- Born: 1827 Mathieu, Calvados, France
- Died: 1858 (aged 30–31)
- Occupation: Architect
- Known for: Villa Eugénie

= Louis-Auguste Couvrechef =

French architect (1827–1858)

Louis Auguste Léodar Couvrechef (1827–1858) was a French architect who served Napoleon III as architect for the imperial residences.

==Early life==
Louis Auguste Léodar Couvrechef was born in Mathieu, Calvados, in 1827.

==Education==
He studied at the École des Beaux-Arts in Paris.

==Career==
Couvrechef was made a sub-inspector under architect Hippolyte Durand on the project to build the Villa Eugénie in Biarritz as a summer residence for the imperial family,
starting in 1854. Durand chose a rather austere design, and was abruptly dismissed in June 1855.
Couvrechef, who was known to prefer a more decorative style, was given responsibility for continuing the work.

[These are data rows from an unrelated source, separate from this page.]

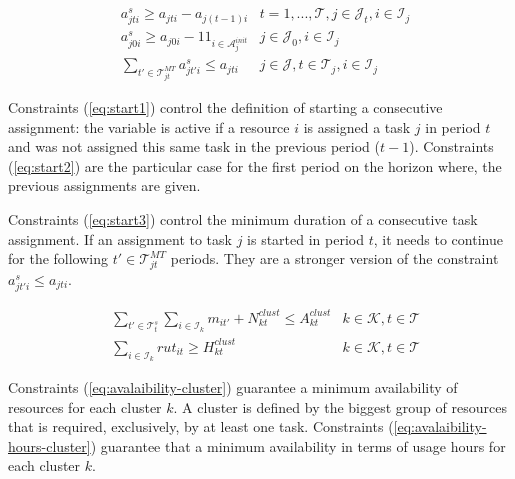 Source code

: \documentclass[a4paper,onecolumn,fleqn]{article}
\begin{document}
    \begin{align}
        & a^s_{jti} \geq a_{jti} - a_{j(t-1)i}
                & t =1, ..., \mathcal{T}, j \in \mathcal{J}_t, i \in \mathcal{I}_j \label{eq:start1} \\
        & a^s_{j0i} \geq a_{j0i} - 1 \!1_{i \in \mathcal{A}^{init}_{j}}
                & j \in \mathcal{J}_0, i \in \mathcal{I}_j \label{eq:start2} \\        
        & \sum_{t' \in \mathcal{T}^{MT}_{jt}} a^s_{jt'i} \leq a_{jti} 
        & j \in \mathcal{J}, t \in \mathcal{T}_j, i \in \mathcal{I}_j \label{eq:start3}
    \end{align}

    Constraints (\ref{eq:start1}) control the definition of starting a consecutive assignment: the variable is active if a resource $i$ is assigned a task $j$ in period $t$ and was not assigned this same task in the previous period ($t-1$). Constraints (\ref{eq:start2}) are the particular case for the first period on the horizon where, the previous assignments are given.

    Constraints (\ref{eq:start3}) control the minimum duration of a consecutive task assignment. If an assignment to task $j$ is started in period $t$, it needs to continue for the following $t' \in \mathcal{T}^{MT}_{jt}$ periods. They are a stronger version of the constraint $ a^s_{jt'i} \leq a_{jti}$.

    \begin{align}
       & \sum_{t' \in \mathcal{T}^{s}_t} \sum_{i \in \mathcal{I}_k} m_{it'} + N^{clust}_{kt} \leq A^{clust}_{kt}
        &k \in \mathcal{K}, t \in \mathcal{T} \label{eq:avalaibility-cluster} \\
       & \sum_{i \in \mathcal{I}_k} rut_{it} \geq H^{clust}_{kt}
        &k \in \mathcal{K}, t \in \mathcal{T} \label{eq:avalaibility-hours-cluster}
    \end{align}

    Constraints (\ref{eq:avalaibility-cluster}) guarantee a minimum availability of resources for each cluster $k$. A cluster is defined by the biggest group of resources that is required, exclusively, by at least one task. Constraints (\ref{eq:avalaibility-hours-cluster}) guarantee that a minimum availability in terms of usage hours for each cluster $k$.
\end{document}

In 1857 Couvrechef became architect of the Château de Pau.
Couvrechef was also involved in reconstruction of the Empress's Castillo de Arteaga in the province of Biscay in Spain,
a medieval building surrounded by walls with four round towers.

==Death==
Couvrechef died in 1858 and was replaced as architect of the imperial residences by Gabriel-Auguste Ancelet.